If you define a procedure that runs STOP before reaching a line of code that runs an unknown procedure, the error for the unknown procedure is still thrown. That error is thrown before any instruction line within the procedure executed.
Steps to Reproduce:
TO SHOWBUG
PRINT [Before STOP]
STOP
PRINT [After STOP]
UNKNOWN1 1
(UNKNOWN2)
(UNKNOWN3 1)
END
SHOWBUG
What happens:
FMSLogo throws an error like
I don't know how to UNKNOWN3 in showbug
[(UNKNOWN3 1)]
Expected Result:
The commander prints
Before STOP
Note that UNKNOWN1 1 and (UNKNOWN2) don't throw errors.
This bug is also reproducible in UCBLogo 6.2.5.
This error is only shown when the unknown procedure is run in parentheses and has arguments.

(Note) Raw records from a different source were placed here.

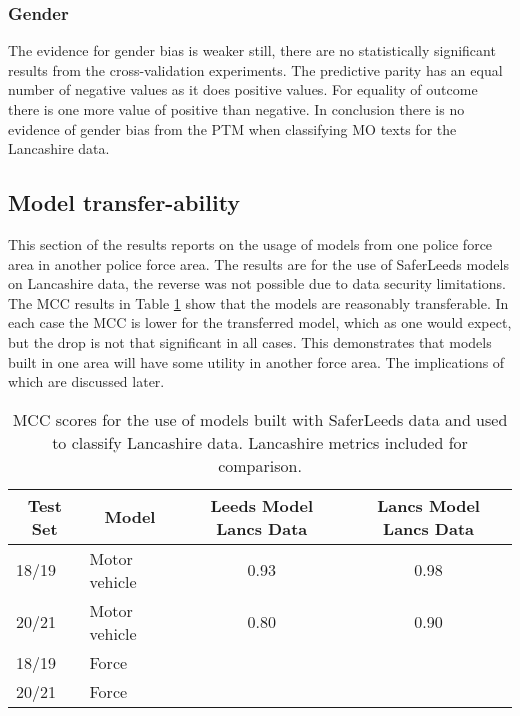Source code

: \subsubsection{Gender} The evidence for gender bias is weaker still, there are no statistically significant results from the cross-validation experiments. The predictive parity has an equal number of negative values as it does positive values. For equality of outcome there is one more value of positive than negative. In conclusion there is no evidence of gender bias from the PTM when classifying MO texts for the Lancashire data.




\subsection{Model transfer-ability} This section of the results reports on the usage of models from one police force area in another police force area. The results are for  the use of SaferLeeds models on Lancashire data, the reverse was not possible due to data security limitations. The MCC results in Table \ref{tab:results_transfer} show that the models are reasonably transferable. In each case the MCC is lower for the transferred model, which as one would expect, but the drop is not that significant in all cases. This demonstrates that models built in one area will have some utility in another force area. The implications of which are discussed later.  


\begin{table}[]
\begin{tabular}{@{}llcc@{}}
\toprule
\multicolumn{1}{c}{Test Set} & \multicolumn{1}{c}{Model} & Leeds Model Lancs Data & Lancs Model Lancs Data \\ \midrule
18/19                        & Motor vehicle             & 0.93                   & 0.98                   \\
20/21                        & Motor vehicle             & 0.80                   & 0.90                   \\
18/19                        & Force                     & \multicolumn{1}{l}{}   & \multicolumn{1}{l}{}   \\
20/21                        & Force                     & \multicolumn{1}{l}{}   & \multicolumn{1}{l}{}   \\ \bottomrule
\end{tabular}
\caption{\label{tab:results_transfer} MCC scores for the use of models built with SaferLeeds data and used to classify Lancashire data. Lancashire metrics included for comparison. }
\end{table}

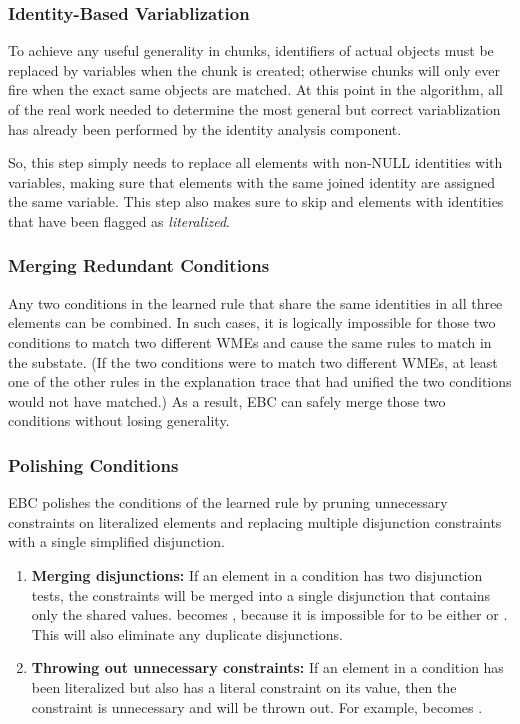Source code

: \subsubsection{Identity-Based Variablization}

To achieve any useful generality in chunks, identifiers of actual objects must be replaced by variables when the chunk is created; otherwise chunks will only ever fire when the exact same objects are matched.  At this point in the algorithm, all of the real work needed to determine the most general but correct variablization has already been performed by the identity analysis component.  

So, this step simply needs to replace all elements with non-NULL identities with variables, making sure that elements with the same joined identity are assigned the same variable.  This step also makes sure to skip and elements with identities that have been flagged as \textit{literalized}.

\subsubsection{Merging Redundant Conditions}

Any two conditions in the learned rule that share the same identities in all three elements can be combined.  In such cases, it is logically impossible for those two conditions to match two different WMEs and cause the same rules to match in the substate.  (If the two conditions were to match two different WMEs, at least one of the other rules in the explanation trace that had unified the two conditions would not have matched.)  As a result, EBC can safely merge those two conditions without losing generality.  

\subsubsection{Polishing Conditions}

EBC polishes the conditions of the learned rule by pruning unnecessary constraints on literalized elements and replacing multiple disjunction constraints with a single simplified disjunction.

\begin{enumerate}
	\item \textbf{Merging disjunctions:} 
	If an element in a condition has two disjunction tests, the constraints will be merged into a single disjunction that contains only the shared values.  becomes , because it is impossible for  to be either  or .  This will also eliminate any duplicate disjunctions.

	\item \textbf{Throwing out unnecessary constraints:} 
	If an element in a condition has been literalized but also has a literal constraint on its value, then the constraint is unnecessary and will be thrown out.  For example,   becomes  .
\end{enumerate}

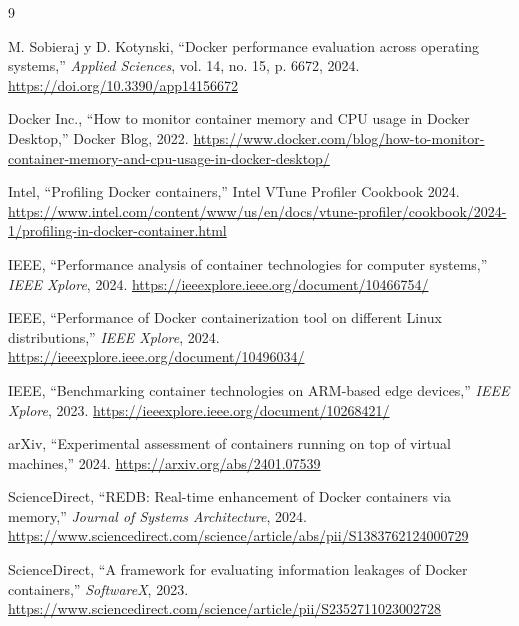 \documentclass[conference]{IEEEtran}
\begin{document}
\begin{thebibliography}{9}

M. Sobieraj y D. Kotynski,
``Docker performance evaluation across operating systems,''
\emph{Applied Sciences}, vol. 14, no. 15, p. 6672, 2024.
\url{https://doi.org/10.3390/app14156672}

Docker Inc.,
``How to monitor container memory and CPU usage in Docker Desktop,''
Docker Blog, 2022.
\url{https://www.docker.com/blog/how-to-monitor-container-memory-and-cpu-usage-in-docker-desktop/}

Intel,
``Profiling Docker containers,''
Intel VTune Profiler Cookbook 2024.
\url{https://www.intel.com/content/www/us/en/docs/vtune-profiler/cookbook/2024-1/profiling-in-docker-container.html}

IEEE,
``Performance analysis of container technologies for computer systems,''
\emph{IEEE Xplore}, 2024.
\url{https://ieeexplore.ieee.org/document/10466754/}

IEEE,
``Performance of Docker containerization tool on different Linux distributions,''
\emph{IEEE Xplore}, 2024.
\url{https://ieeexplore.ieee.org/document/10496034/}

IEEE,
``Benchmarking container technologies on ARM-based edge devices,''
\emph{IEEE Xplore}, 2023.
\url{https://ieeexplore.ieee.org/document/10268421/}

arXiv,
``Experimental assessment of containers running on top of virtual machines,''
2024.
\url{https://arxiv.org/abs/2401.07539}

ScienceDirect,
``REDB: Real-time enhancement of Docker containers via memory,''
\emph{Journal of Systems Architecture}, 2024.
\url{https://www.sciencedirect.com/science/article/abs/pii/S1383762124000729}

ScienceDirect,
``A framework for evaluating information leakages of Docker containers,''
\emph{SoftwareX}, 2023.
\url{https://www.sciencedirect.com/science/article/pii/S2352711023002728}

\end{thebibliography}
\end{document}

This feels like a bug in that it's surprising. From the Logo programmer's point of view, why should adding parens change the behavior and only then if there are arguments? And for an interpreted language, why does an error on a line that isn't run supersede running any lines?
I encountered this while trying to update the regression tests to be runnable on GNU/Linux. I wasn't able to exit early from the test procedure by adding this:
IF NOT ISWINDOWS [ STOP ] ; This test only runs on Windows
Because a subsequent call to (DLLFREE "gdi32.dll) halted the tests with an error.